BLBG:Canada Dollar Rises to 3-Week High on Bets of More U.S. Stimulus
The Canadian dollar rose to its highest level in three weeks after Federal Reserve Chairman Ben S. Bernanke said the U.S. economy still isn’t strong enough to do without monetary stimulus.
The loonie, as the currency is nicknamed, strengthened for a fourth day after minutes of the Fed’s June meeting released yesterday showed many officials wanted to see more signs employment is improving before backing a reduction to bond purchases. Canada’s dollar also strengthened versus the currencies of its commodity-exporting peers, Australia and New Zealand, before data forecast to show home prices rose in May.

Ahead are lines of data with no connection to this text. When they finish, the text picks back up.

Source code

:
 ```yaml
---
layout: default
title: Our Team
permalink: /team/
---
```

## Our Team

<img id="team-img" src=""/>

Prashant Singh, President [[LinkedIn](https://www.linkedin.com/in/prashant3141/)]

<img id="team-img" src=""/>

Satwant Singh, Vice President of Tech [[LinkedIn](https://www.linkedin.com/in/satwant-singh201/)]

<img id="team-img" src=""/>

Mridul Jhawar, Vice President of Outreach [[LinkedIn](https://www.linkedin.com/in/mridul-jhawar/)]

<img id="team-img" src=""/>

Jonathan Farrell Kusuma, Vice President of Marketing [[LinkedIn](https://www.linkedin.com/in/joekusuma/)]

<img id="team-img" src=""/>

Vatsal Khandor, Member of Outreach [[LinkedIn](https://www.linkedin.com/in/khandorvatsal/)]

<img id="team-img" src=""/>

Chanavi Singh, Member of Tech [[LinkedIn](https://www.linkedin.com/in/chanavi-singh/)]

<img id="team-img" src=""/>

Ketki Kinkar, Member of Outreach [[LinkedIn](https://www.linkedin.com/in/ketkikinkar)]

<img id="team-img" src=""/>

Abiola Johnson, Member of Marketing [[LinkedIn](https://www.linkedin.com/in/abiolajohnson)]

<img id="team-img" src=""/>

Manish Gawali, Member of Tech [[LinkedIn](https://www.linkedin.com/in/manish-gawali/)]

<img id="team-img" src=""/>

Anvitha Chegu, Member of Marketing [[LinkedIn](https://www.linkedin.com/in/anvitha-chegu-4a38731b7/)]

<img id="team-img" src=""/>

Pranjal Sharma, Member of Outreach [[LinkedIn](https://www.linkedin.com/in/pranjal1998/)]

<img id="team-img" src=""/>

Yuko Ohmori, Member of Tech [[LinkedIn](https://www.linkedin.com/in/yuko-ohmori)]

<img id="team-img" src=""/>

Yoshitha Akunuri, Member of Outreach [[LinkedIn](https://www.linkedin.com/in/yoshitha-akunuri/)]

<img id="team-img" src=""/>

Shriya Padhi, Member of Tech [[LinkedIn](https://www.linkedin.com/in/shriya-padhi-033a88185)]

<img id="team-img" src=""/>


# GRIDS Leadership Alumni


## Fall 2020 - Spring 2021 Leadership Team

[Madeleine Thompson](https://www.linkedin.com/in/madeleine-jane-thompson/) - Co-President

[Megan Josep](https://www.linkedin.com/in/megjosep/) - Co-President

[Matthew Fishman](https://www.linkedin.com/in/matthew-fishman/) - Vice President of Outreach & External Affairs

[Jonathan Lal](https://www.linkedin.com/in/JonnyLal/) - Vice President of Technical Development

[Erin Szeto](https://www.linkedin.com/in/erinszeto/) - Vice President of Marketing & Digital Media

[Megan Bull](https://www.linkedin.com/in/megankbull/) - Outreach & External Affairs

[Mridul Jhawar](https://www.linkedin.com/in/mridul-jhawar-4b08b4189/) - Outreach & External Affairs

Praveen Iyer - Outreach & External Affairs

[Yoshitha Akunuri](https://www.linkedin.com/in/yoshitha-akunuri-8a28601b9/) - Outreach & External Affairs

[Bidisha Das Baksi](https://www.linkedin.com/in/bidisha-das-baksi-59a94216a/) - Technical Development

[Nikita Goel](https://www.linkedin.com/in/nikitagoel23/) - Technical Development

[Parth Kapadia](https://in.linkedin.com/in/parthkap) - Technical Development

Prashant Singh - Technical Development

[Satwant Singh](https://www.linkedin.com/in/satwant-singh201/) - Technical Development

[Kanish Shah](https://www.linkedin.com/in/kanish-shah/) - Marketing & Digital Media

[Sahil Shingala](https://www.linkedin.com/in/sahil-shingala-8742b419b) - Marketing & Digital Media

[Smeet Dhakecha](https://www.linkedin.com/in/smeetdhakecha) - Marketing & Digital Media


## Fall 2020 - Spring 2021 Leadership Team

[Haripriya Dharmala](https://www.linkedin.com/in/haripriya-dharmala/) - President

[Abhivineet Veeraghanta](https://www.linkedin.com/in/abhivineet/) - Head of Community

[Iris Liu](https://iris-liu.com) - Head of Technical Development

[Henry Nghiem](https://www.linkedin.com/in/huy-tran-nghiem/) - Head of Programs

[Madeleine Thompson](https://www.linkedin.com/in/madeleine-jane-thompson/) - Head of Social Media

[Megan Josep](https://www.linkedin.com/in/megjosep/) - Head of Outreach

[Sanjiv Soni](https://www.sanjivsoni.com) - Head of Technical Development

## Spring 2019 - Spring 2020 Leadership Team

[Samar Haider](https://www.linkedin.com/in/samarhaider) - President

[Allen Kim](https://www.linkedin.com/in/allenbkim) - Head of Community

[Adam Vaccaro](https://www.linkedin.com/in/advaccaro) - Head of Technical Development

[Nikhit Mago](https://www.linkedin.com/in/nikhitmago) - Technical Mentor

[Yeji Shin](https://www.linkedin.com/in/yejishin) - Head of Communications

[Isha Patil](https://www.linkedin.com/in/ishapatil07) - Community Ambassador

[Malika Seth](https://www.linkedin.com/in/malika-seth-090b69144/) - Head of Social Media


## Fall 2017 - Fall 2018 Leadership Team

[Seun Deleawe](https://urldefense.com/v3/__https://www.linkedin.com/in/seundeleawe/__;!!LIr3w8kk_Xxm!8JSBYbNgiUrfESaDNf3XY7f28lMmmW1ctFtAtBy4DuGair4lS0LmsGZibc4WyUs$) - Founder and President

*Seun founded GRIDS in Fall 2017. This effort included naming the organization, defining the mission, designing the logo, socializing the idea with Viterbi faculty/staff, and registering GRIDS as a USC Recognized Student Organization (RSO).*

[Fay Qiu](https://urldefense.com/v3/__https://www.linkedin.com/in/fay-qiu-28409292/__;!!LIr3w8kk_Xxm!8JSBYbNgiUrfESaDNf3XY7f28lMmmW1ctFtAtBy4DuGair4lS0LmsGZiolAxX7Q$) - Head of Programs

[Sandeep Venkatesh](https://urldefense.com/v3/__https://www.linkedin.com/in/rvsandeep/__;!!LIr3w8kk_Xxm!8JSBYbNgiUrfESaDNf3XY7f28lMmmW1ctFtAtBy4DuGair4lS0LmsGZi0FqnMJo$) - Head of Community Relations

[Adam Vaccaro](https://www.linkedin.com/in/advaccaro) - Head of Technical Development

“Until Bernanke spoke yesterday, it’s been a general bullish U.S. dollar trend,” said David Bradley, director of foreign-exchange trading at Bank of Nova Scotia (BNS)’s capital markets unit, by phone from Toronto. “North America is going to outperform Europe in the long-term. So you’re going to see the U.S. dollar stronger and you’re going to see the Canadian dollar outperform its counterparts.”
The loonie added 0.5 percent to C$1.0410 per U.S. dollar at 7:35 a.m. in Toronto. It touched C$1.0326, the strongest level since June 20. One loonie buys 96.05 U.S. cents.
Home prices in Canada increased 0.2 percent in May, matching last month’s gain, according to the median estimate of a Bloomberg survey of nine economists.